INSTRUCTIONS FOR THE TASK ▸
Restate the data below word for word, and let no image into your version.

Saved entries
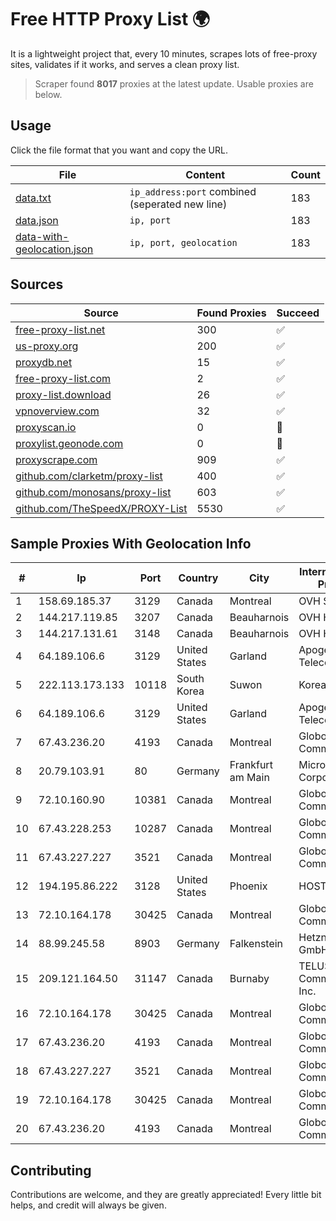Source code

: 
# Free HTTP Proxy List 🌍

It is a lightweight project that, every 10 minutes, scrapes lots of free-proxy sites, validates if it works, and serves a clean proxy list.


> Scraper found **8017** proxies at the latest update. Usable proxies are below.

## Usage

Click the file format that you want and copy the URL.


|File|Content|Count|
|----|-------|-----|
|[data.txt](https://raw.githubusercontent.com/themiralay/Proxy-List-World/master/data.txt)|`ip_address:port` combined (seperated new line)|183|
|[data.json](https://raw.githubusercontent.com/themiralay/Proxy-List-World/master/data.json)|`ip, port`|183|
|[data-with-geolocation.json](https://raw.githubusercontent.com/themiralay/Proxy-List-World/master/data-with-geolocation.json)|`ip, port, geolocation`|183|

## Sources

|Source|Found Proxies|Succeed|
|------|-------------|-------|
|[free-proxy-list.net](https://free-proxy-list.net)|300|✅|
|[us-proxy.org](https://www.us-proxy.org)|200|✅|
|[proxydb.net](http://proxydb.net)|15|✅|
|[free-proxy-list.com](https://free-proxy-list.com/?page=&port=&type%5B%5D=http&type%5B%5D=https&up_time=0&search=Search)|2|✅|
|[proxy-list.download](https://www.proxy-list.download/HTTP)|26|✅|
|[vpnoverview.com](https://vpnoverview.com/privacy/anonymous-browsing/free-proxy-servers)|32|✅|
|[proxyscan.io](https://www.proxyscan.io)|0|🚫|
|[proxylist.geonode.com](https://proxylist.geonode.com/api/proxy-list?limit=300&page=1&sort_by=lastChecked&sort_type=desc&protocols=http,https)|0|🚫|
|[proxyscrape.com](https://api.proxyscrape.com/v2/?request=displayproxies&protocol=http&timeout=10000&country=all&ssl=all&anonymity=all)|909|✅|
|[github.com/clarketm/proxy-list](https://raw.githubusercontent.com/clarketm/proxy-list/master/proxy-list-raw.txt)|400|✅|
|[github.com/monosans/proxy-list](https://raw.githubusercontent.com/monosans/proxy-list/main/proxies/http.txt)|603|✅|
|[github.com/TheSpeedX/PROXY-List](https://raw.githubusercontent.com/TheSpeedX/PROXY-List/master/http.txt)|5530|✅|


## Sample Proxies With Geolocation Info

|#|Ip|Port|Country|City|Internet Service Provider|
|-|--|----|-------|----|-------------------------|
|1|158.69.185.37|3129|Canada|Montreal|OVH SAS|
|2|144.217.119.85|3207|Canada|Beauharnois|OVH Hosting|
|3|144.217.131.61|3148|Canada|Beauharnois|OVH Hosting|
|4|64.189.106.6|3129|United States|Garland|Apogee Telecom Inc.|
|5|222.113.173.133|10118|South Korea|Suwon|Korea Telecom|
|6|64.189.106.6|3129|United States|Garland|Apogee Telecom Inc.|
|7|67.43.236.20|4193|Canada|Montreal|GloboTech Communications|
|8|20.79.103.91|80|Germany|Frankfurt am Main|Microsoft Corporation|
|9|72.10.160.90|10381|Canada|Montreal|GloboTech Communications|
|10|67.43.228.253|10287|Canada|Montreal|GloboTech Communications|
|11|67.43.227.227|3521|Canada|Montreal|GloboTech Communications|
|12|194.195.86.222|3128|United States|Phoenix|HOSTINGER US|
|13|72.10.164.178|30425|Canada|Montreal|GloboTech Communications|
|14|88.99.245.58|8903|Germany|Falkenstein|Hetzner Online GmbH|
|15|209.121.164.50|31147|Canada|Burnaby|TELUS Communications Inc.|
|16|72.10.164.178|30425|Canada|Montreal|GloboTech Communications|
|17|67.43.236.20|4193|Canada|Montreal|GloboTech Communications|
|18|67.43.227.227|3521|Canada|Montreal|GloboTech Communications|
|19|72.10.164.178|30425|Canada|Montreal|GloboTech Communications|
|20|67.43.236.20|4193|Canada|Montreal|GloboTech Communications|



## Contributing

Contributions are welcome, and they are greatly appreciated! Every
little bit helps, and credit will always be given.

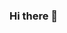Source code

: ### Hi there 👋

<!--
**Thazet/Thazet** is a ✨ _special_ ✨ repository because its `README.md` (this file) appears on your GitHub profile.

const thamelo= {
  pronouns: "she" | "her",
  code: [Javascript, HTML, CSS],
  tools: [React, Node, Docker],
  techCommunities: {
                        FemCoders Barcelona
                      },
 challenge: "Be a DEV"
}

ANSWER AREA ▸
Source code

: 
# Free HTTP Proxy List 🌍

It is a lightweight project that, every 10 minutes, scrapes lots of free-proxy sites, validates if it works, and serves a clean proxy list.


> Scraper found **8017** proxies at the latest update. Usable proxies are below.

## Usage

Click the file format that you want and copy the URL.


|File|Content|Count|
|----|-------|-----|
|[data.txt](https://raw.githubusercontent.com/themiralay/Proxy-List-World/master/data.txt)|`ip_address:port` combined (seperated new line)|183|
|[data.json](https://raw.githubusercontent.com/themiralay/Proxy-List-World/master/data.json)|`ip, port`|183|
|[data-with-geolocation.json](https://raw.githubusercontent.com/themiralay/Proxy-List-World/master/data-with-geolocation.json)|`ip, port, geolocation`|183|

## Sources

|Source|Found Proxies|Succeed|
|------|-------------|-------|
|[free-proxy-list.net](https://free-proxy-list.net)|300|✅|
|[us-proxy.org](https://www.us-proxy.org)|200|✅|
|[proxydb.net](http://proxydb.net)|15|✅|
|[free-proxy-list.com](https://free-proxy-list.com/?page=&port=&type%5B%5D=http&type%5B%5D=https&up_time=0&search=Search)|2|✅|
|[proxy-list.download](https://www.proxy-list.download/HTTP)|26|✅|
|[vpnoverview.com](https://vpnoverview.com/privacy/anonymous-browsing/free-proxy-servers)|32|✅|
|[proxyscan.io](https://www.proxyscan.io)|0|🚫|
|[proxylist.geonode.com](https://proxylist.geonode.com/api/proxy-list?limit=300&page=1&sort_by=lastChecked&sort_type=desc&protocols=http,https)|0|🚫|
|[proxyscrape.com](https://api.proxyscrape.com/v2/?request=displayproxies&protocol=http&timeout=10000&country=all&ssl=all&anonymity=all)|909|✅|
|[github.com/clarketm/proxy-list](https://raw.githubusercontent.com/clarketm/proxy-list/master/proxy-list-raw.txt)|400|✅|
|[github.com/monosans/proxy-list](https://raw.githubusercontent.com/monosans/proxy-list/main/proxies/http.txt)|603|✅|
|[github.com/TheSpeedX/PROXY-List](https://raw.githubusercontent.com/TheSpeedX/PROXY-List/master/http.txt)|5530|✅|


## Sample Proxies With Geolocation Info

|#|Ip|Port|Country|City|Internet Service Provider|
|-|--|----|-------|----|-------------------------|
|1|158.69.185.37|3129|Canada|Montreal|OVH SAS|
|2|144.217.119.85|3207|Canada|Beauharnois|OVH Hosting|
|3|144.217.131.61|3148|Canada|Beauharnois|OVH Hosting|
|4|64.189.106.6|3129|United States|Garland|Apogee Telecom Inc.|
|5|222.113.173.133|10118|South Korea|Suwon|Korea Telecom|
|6|64.189.106.6|3129|United States|Garland|Apogee Telecom Inc.|
|7|67.43.236.20|4193|Canada|Montreal|GloboTech Communications|
|8|20.79.103.91|80|Germany|Frankfurt am Main|Microsoft Corporation|
|9|72.10.160.90|10381|Canada|Montreal|GloboTech Communications|
|10|67.43.228.253|10287|Canada|Montreal|GloboTech Communications|
|11|67.43.227.227|3521|Canada|Montreal|GloboTech Communications|
|12|194.195.86.222|3128|United States|Phoenix|HOSTINGER US|
|13|72.10.164.178|30425|Canada|Montreal|GloboTech Communications|
|14|88.99.245.58|8903|Germany|Falkenstein|Hetzner Online GmbH|
|15|209.121.164.50|31147|Canada|Burnaby|TELUS Communications Inc.|
|16|72.10.164.178|30425|Canada|Montreal|GloboTech Communications|
|17|67.43.236.20|4193|Canada|Montreal|GloboTech Communications|
|18|67.43.227.227|3521|Canada|Montreal|GloboTech Communications|
|19|72.10.164.178|30425|Canada|Montreal|GloboTech Communications|
|20|67.43.236.20|4193|Canada|Montreal|GloboTech Communications|



## Contributing

Contributions are welcome, and they are greatly appreciated! Every
little bit helps, and credit will always be given.

Source code

: ### Hi there 👋

<!--
**Thazet/Thazet** is a ✨ _special_ ✨ repository because its `README.md` (this file) appears on your GitHub profile.

const thamelo= {
  pronouns: "she" | "her",
  code: [Javascript, HTML, CSS],
  tools: [React, Node, Docker],
  techCommunities: {
                        FemCoders Barcelona
                      },
 challenge: "Be a DEV"
}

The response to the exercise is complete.